Finalement, Owen, Théodore et Aurore émergèrent de cette atmosphère suffocante. L’ascenseur les déposa au sommet de la tour, et la lumière du crépuscule dévoila leur anxiété, qui déformait chacun des trois visages.

La solennité gravée sur le minois de l’adolescente acheva les deux hommes. Dans l’obscurité, ils avaient songé à une mauvaise facétie. Mais dorénavant, plus rien ne leur permettait de douter des paroles de la jeune fille.

Owen se cacha les yeux dans sa main et baissa le visage. Théodore tomba à genoux, pris de vertiges. Empli de détresse, les iris céruléens d’Aurore passaient du chevalier au champion, puis du champion au chevalier.

— Nous t’avons menée à ta mort, cracha Owen avant de s’éloigner et de frapper avec rage l’une des colonnes qui supportaient la colossale couronne irisée. Non ! hurla-t-il en martelant la pilier. Non ! Non ! Non…

— N’existent-il pas d’alternatives ? s’enquit Théodore, les yeux humides, perdus dans un néant de regrets.

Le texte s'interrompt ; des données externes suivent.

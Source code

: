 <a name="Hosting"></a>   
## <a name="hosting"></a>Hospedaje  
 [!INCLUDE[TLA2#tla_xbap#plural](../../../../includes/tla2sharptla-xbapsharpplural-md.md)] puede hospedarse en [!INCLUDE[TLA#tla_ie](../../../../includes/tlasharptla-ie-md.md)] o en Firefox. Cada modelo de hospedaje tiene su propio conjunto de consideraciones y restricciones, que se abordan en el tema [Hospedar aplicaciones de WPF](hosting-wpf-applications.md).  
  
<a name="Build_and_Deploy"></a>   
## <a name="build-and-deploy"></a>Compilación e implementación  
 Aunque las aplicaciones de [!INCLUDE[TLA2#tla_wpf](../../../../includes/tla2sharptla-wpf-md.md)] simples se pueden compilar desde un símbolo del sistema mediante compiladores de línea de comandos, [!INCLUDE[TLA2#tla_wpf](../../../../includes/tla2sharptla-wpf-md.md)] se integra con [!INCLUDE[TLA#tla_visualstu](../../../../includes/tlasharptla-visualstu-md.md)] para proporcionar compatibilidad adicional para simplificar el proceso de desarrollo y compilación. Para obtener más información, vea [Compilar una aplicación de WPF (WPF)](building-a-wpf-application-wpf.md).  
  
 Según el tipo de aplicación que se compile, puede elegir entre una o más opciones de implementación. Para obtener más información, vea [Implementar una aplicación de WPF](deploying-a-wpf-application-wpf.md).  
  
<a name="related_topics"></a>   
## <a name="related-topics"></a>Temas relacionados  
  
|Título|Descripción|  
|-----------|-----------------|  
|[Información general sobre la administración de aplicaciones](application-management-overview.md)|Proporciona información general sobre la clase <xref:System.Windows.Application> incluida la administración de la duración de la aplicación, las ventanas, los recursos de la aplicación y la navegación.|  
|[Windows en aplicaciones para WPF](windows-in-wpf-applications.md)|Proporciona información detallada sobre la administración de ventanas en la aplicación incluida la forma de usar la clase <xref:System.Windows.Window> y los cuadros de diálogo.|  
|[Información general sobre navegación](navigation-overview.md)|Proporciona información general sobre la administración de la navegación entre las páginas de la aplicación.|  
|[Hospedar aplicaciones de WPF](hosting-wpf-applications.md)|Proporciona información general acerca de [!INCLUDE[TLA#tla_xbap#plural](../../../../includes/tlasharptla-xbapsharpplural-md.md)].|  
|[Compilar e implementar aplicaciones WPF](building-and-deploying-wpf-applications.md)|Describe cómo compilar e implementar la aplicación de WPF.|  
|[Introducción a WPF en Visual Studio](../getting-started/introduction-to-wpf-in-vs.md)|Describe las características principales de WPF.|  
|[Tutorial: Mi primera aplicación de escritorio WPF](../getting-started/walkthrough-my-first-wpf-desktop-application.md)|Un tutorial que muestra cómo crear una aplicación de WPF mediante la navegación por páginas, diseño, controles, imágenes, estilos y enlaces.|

— Le royaume doit être sauvé. Les gens de ce royaume doivent être sauvés. Vous devez être sauvés. Vous le méritez. Alors pour cela, je dois donner mon corps au Lion. Mon âme persistera. Au travers de la magie, vous pourrez m’entendre et me sentir. Je serai partout. J’appartiendrai au Lion.

Owen se rapprocha de la jeune fille. Ses yeux étaient rougies. Il pointa un doigt accusateur sur Aurore, ouvrit la bouche, mais seul un son indiscernable s’en extirpa. Les larmes montèrent, puis le chevalier s’emporta, poussant un cri réprobateur.

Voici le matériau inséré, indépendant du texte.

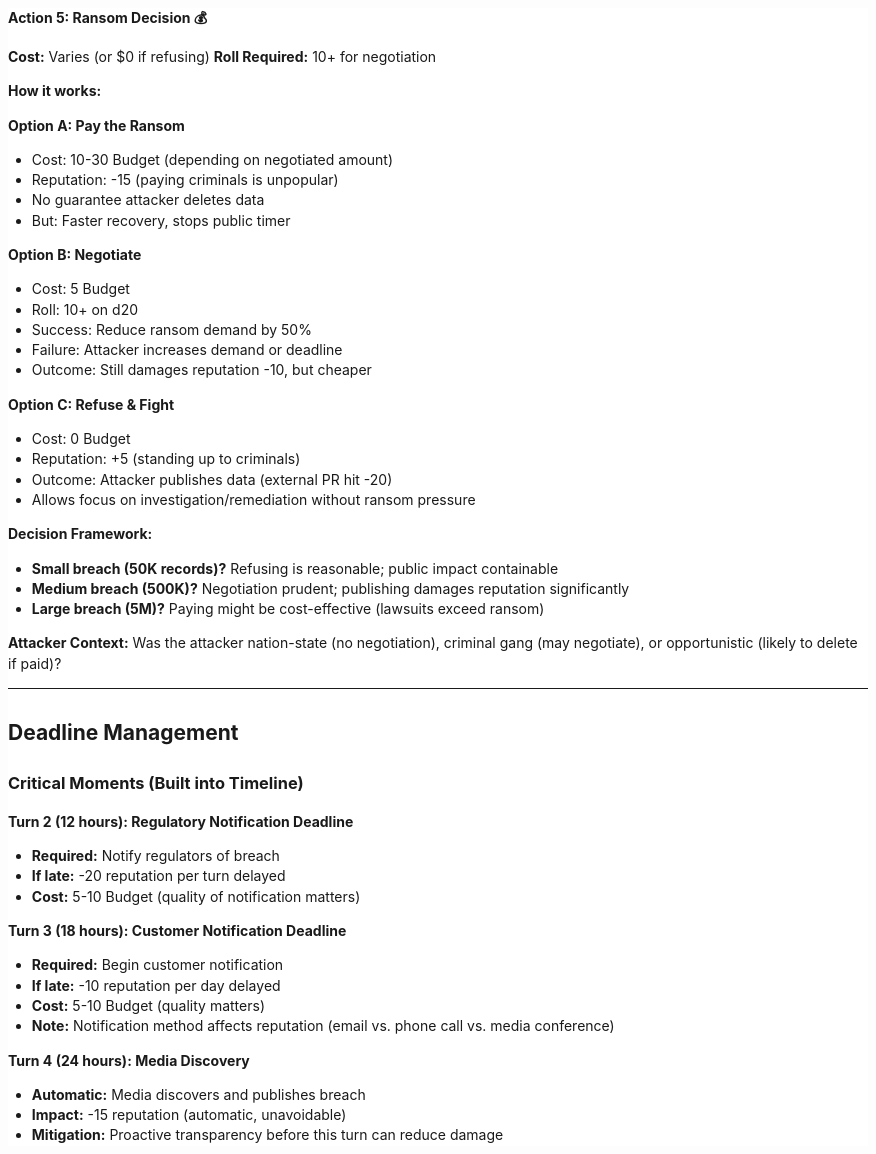 #### Action 5: Ransom Decision 💰

**Cost:** Varies (or $0 if refusing)
**Roll Required:** 10+ for negotiation

**How it works:**

**Option A: Pay the Ransom**
- Cost: 10-30 Budget (depending on negotiated amount)
- Reputation: -15 (paying criminals is unpopular)
- No guarantee attacker deletes data
- But: Faster recovery, stops public timer

**Option B: Negotiate**
- Cost: 5 Budget
- Roll: 10+ on d20
- Success: Reduce ransom demand by 50%
- Failure: Attacker increases demand or deadline
- Outcome: Still damages reputation -10, but cheaper

**Option C: Refuse & Fight**
- Cost: 0 Budget
- Reputation: +5 (standing up to criminals)
- Outcome: Attacker publishes data (external PR hit -20)
- Allows focus on investigation/remediation without ransom pressure

**Decision Framework:**
- **Small breach (50K records)?** Refusing is reasonable; public impact containable
- **Medium breach (500K)?** Negotiation prudent; publishing damages reputation significantly
- **Large breach (5M)?** Paying might be cost-effective (lawsuits exceed ransom)

**Attacker Context:** Was the attacker nation-state (no negotiation), criminal gang (may negotiate), or opportunistic (likely to delete if paid)?

---

## Deadline Management

### Critical Moments (Built into Timeline)

**Turn 2 (12 hours): Regulatory Notification Deadline**
- **Required:** Notify regulators of breach
- **If late:** -20 reputation per turn delayed
- **Cost:** 5-10 Budget (quality of notification matters)

**Turn 3 (18 hours): Customer Notification Deadline**
- **Required:** Begin customer notification
- **If late:** -10 reputation per day delayed
- **Cost:** 5-10 Budget (quality matters)
- **Note:** Notification method affects reputation (email vs. phone call vs. media conference)

**Turn 4 (24 hours): Media Discovery**
- **Automatic:** Media discovers and publishes breach
- **Impact:** -15 reputation (automatic, unavoidable)
- **Mitigation:** Proactive transparency before this turn can reduce damage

— Je ne veux pas en perdre une deuxième… grommela-t-il en s’écartant de nouveau.

Malgré les peines qui la taraudaient, Aurore parvint à sourire.

— Ce fut court. Pourtant, je vous ai admirés, tous les deux, comme des compagnons, comme des mentors, comme des pères. Merci.

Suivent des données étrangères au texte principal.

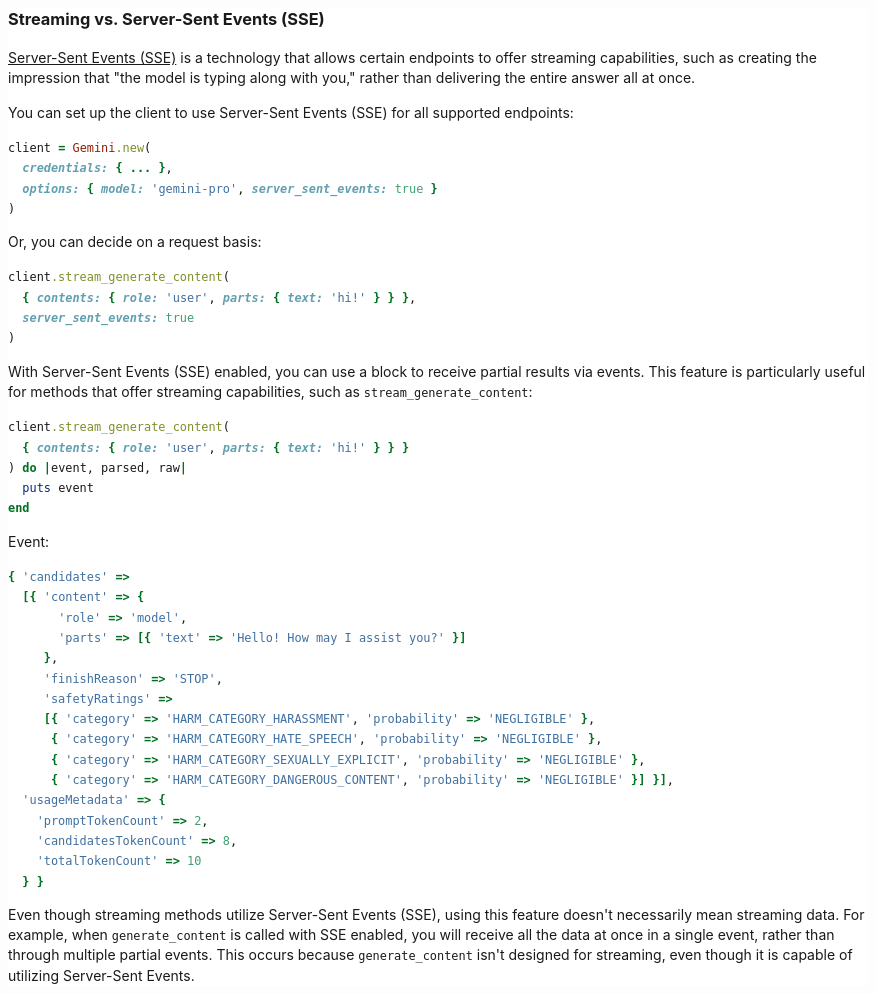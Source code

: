 ### Streaming vs. Server-Sent Events (SSE)

[Server-Sent Events (SSE)](https://en.wikipedia.org/wiki/Server-sent_events) is a technology that allows certain endpoints to offer streaming capabilities, such as creating the impression that "the model is typing along with you," rather than delivering the entire answer all at once.

You can set up the client to use Server-Sent Events (SSE) for all supported endpoints:
```ruby
client = Gemini.new(
  credentials: { ... },
  options: { model: 'gemini-pro', server_sent_events: true }
)
```

Or, you can decide on a request basis:
```ruby
client.stream_generate_content(
  { contents: { role: 'user', parts: { text: 'hi!' } } },
  server_sent_events: true
)
```

With Server-Sent Events (SSE) enabled, you can use a block to receive partial results via events. This feature is particularly useful for methods that offer streaming capabilities, such as `stream_generate_content`:

```ruby
client.stream_generate_content(
  { contents: { role: 'user', parts: { text: 'hi!' } } }
) do |event, parsed, raw|
  puts event
end
```

Event:
```ruby
{ 'candidates' =>
  [{ 'content' => {
       'role' => 'model',
       'parts' => [{ 'text' => 'Hello! How may I assist you?' }]
     },
     'finishReason' => 'STOP',
     'safetyRatings' =>
     [{ 'category' => 'HARM_CATEGORY_HARASSMENT', 'probability' => 'NEGLIGIBLE' },
      { 'category' => 'HARM_CATEGORY_HATE_SPEECH', 'probability' => 'NEGLIGIBLE' },
      { 'category' => 'HARM_CATEGORY_SEXUALLY_EXPLICIT', 'probability' => 'NEGLIGIBLE' },
      { 'category' => 'HARM_CATEGORY_DANGEROUS_CONTENT', 'probability' => 'NEGLIGIBLE' }] }],
  'usageMetadata' => {
    'promptTokenCount' => 2,
    'candidatesTokenCount' => 8,
    'totalTokenCount' => 10
  } }
```

Even though streaming methods utilize Server-Sent Events (SSE), using this feature doesn't necessarily mean streaming data. For example, when `generate_content` is called with SSE enabled, you will receive all the data at once in a single event, rather than through multiple partial events. This occurs because `generate_content` isn't designed for streaming, even though it is capable of utilizing Server-Sent Events.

Sur ces mots, la jeune fille passa à côté des hommes impuissants et traversa la terrasse. Le vent de fin de journée s’insinuait entre les colonnes et hululait. L’on aurait dit un sombre requiem ou un glas envoûtant annonçant la fin d’une époque.

Figés sur place, Owen et Théodore la regardèrent prendre ses distances. Sa chevelure rousse flottait au gré des bourrasques passagères, enveloppant sa petite silhouette dans un cocon d’éther écarlate. Elle gravit la volée de marches qui menait à l’extension de la tour : cette échauguette sans paroi.

En son centre, les cendres du Lion l’attendaient. Large récipient de pierres d’un noir de jais intriguant, le foyer ne projetait pas la moindre étincelle ni le plus discret éclat incandescent.

Puis, comme elle effleurait de la main la construction ancestrale, une ombre tomba depuis le plafond de l’appendice architectural. Silencieuse comme la mort, l’apparition ne trahit aucunement sa présence auprès d’Aurore.

La chose déploya ses bras. Alors, avec horreur, Owen et Théodore entrevirent quatre membres puissants prêt à frapper.